Leo que triunfan las empresas a la que les pagas porque asuman ese trámite por ti y te liberen del tormento de enfrentarte a ese túnel diabólico en el que te van a pasar cosas terroríficas de cuya gestión depende tu vida como nunca antes había sucedido. No hay dinero mejor empleado que conseguir que alguien te evite esos nervios incontrolables que te nublan el cerebro cuando te ordenan darle a un botón que no sabías que existía, o te señalan que coloques las ruedas en una pasarela que no atravesaría el mejor funambulista o te ordenan que gires el volante de una forma que desconocías. Esa espera antes de saber que tu coche es apto para seguir viviendo es un trance que nadie debería pasar. Porque en la ITV, además de jugarte la existencia, te preguntas cómo es posible que ese íntimo amigo de cuatro ruedas al que ahora juzgan, que ha recorrido ya cuatrocientos mil kilómetros y ha abandonado hace tiempo su brillo y tersura natales, pueda ser condenado a desaparecer o, simplemente, pueda recibir un suspenso que sería más doloroso que el que te impidió terminar la carrera.

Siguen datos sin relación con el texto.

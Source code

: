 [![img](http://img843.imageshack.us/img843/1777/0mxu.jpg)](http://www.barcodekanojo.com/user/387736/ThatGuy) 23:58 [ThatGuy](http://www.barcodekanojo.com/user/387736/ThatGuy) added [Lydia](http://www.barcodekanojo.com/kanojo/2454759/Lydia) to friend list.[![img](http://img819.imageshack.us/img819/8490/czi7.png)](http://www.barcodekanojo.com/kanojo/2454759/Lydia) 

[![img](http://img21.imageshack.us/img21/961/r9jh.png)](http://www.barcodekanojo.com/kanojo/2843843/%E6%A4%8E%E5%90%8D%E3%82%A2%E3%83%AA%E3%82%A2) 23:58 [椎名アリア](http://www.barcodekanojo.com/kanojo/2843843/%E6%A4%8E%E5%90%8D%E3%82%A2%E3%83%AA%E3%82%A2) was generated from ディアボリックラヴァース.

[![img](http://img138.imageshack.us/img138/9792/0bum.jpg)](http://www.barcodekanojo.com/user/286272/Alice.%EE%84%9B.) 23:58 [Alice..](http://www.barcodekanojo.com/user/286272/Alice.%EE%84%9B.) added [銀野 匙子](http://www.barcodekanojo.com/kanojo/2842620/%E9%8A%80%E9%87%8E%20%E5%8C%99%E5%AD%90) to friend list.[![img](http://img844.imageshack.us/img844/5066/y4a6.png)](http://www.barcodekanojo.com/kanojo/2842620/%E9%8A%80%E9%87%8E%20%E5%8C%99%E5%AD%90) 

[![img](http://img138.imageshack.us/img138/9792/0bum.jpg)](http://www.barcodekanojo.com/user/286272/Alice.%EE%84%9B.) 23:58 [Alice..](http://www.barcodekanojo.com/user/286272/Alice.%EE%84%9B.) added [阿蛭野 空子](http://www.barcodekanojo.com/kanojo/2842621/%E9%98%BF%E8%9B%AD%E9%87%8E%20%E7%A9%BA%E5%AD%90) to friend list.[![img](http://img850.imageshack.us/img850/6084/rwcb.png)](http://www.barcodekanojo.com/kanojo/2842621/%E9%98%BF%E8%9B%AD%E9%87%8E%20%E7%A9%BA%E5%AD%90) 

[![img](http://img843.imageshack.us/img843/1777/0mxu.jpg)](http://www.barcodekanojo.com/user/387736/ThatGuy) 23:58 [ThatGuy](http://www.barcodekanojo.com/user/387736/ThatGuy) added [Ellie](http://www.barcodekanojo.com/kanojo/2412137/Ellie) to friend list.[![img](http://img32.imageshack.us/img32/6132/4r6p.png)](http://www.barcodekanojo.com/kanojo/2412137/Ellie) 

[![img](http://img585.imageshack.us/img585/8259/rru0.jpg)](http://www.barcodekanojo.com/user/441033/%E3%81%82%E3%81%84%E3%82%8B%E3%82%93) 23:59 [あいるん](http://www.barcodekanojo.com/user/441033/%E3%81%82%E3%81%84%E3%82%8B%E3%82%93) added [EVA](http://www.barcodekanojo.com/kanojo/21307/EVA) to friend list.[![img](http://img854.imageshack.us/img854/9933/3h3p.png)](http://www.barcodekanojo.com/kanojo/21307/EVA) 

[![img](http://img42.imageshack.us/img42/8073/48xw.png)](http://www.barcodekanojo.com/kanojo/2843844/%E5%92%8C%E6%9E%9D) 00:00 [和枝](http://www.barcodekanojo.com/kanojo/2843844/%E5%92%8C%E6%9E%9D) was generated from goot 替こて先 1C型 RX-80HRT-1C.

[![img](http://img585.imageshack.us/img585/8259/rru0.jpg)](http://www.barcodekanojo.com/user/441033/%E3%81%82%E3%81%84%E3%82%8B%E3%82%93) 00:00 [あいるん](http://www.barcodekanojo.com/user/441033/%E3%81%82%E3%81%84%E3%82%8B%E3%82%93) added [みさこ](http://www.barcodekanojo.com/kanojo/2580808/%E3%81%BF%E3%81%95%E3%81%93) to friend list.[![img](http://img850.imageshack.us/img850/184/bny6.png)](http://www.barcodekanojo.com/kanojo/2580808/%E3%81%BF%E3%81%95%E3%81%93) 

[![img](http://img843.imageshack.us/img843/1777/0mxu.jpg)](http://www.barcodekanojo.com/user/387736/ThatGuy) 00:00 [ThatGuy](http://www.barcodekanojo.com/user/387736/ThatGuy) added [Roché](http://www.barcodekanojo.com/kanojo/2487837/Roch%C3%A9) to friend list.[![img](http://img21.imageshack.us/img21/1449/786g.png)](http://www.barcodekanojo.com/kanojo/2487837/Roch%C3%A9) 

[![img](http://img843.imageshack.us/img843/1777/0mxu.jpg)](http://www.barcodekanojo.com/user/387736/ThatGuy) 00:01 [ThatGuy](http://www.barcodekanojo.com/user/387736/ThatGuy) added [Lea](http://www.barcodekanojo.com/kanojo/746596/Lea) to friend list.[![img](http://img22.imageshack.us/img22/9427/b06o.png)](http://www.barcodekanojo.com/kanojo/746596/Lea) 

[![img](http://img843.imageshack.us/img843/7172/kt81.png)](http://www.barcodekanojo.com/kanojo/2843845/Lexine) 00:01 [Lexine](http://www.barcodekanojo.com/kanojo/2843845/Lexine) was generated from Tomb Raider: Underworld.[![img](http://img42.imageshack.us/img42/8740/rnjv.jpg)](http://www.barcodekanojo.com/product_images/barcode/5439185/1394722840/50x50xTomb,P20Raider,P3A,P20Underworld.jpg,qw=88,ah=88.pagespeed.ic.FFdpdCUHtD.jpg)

Resulta que hay más situaciones sin relevancia existencial en las que esos nervios anticipatorios asoman la patita. Esta semana llamó el CIS, a la búsqueda de datos para la encuesta electoral previa a los comicios gallegos de febrero. Y ahí estaba otra vez ese revoltijo previo a las preguntas de la encuestadora. En los doce minutos de conversación pasas por un autoexamen de lo más intenso, no solo por expresar en alto a quién vas a votar; por poner nota a las personas que concurren; por valorar cómo está el país en el que vives; cómo son sus gobernantes. Vas superando cada pregunta y el inexplicable temor de contestar mal hasta que al otro lado del teléfono escuchas una cuestión que la que no estabas preparada: «¿Cuál crees que es el principal problema de Galicia?». Se suelta así, de pronto, a bocajarro. Y tú respondes como puedes. Algo corto y enfático, porque crees que es lo que te piden. Y descubres que dos días después sigues dándole vueltas a la puñetera pregunta del CIS.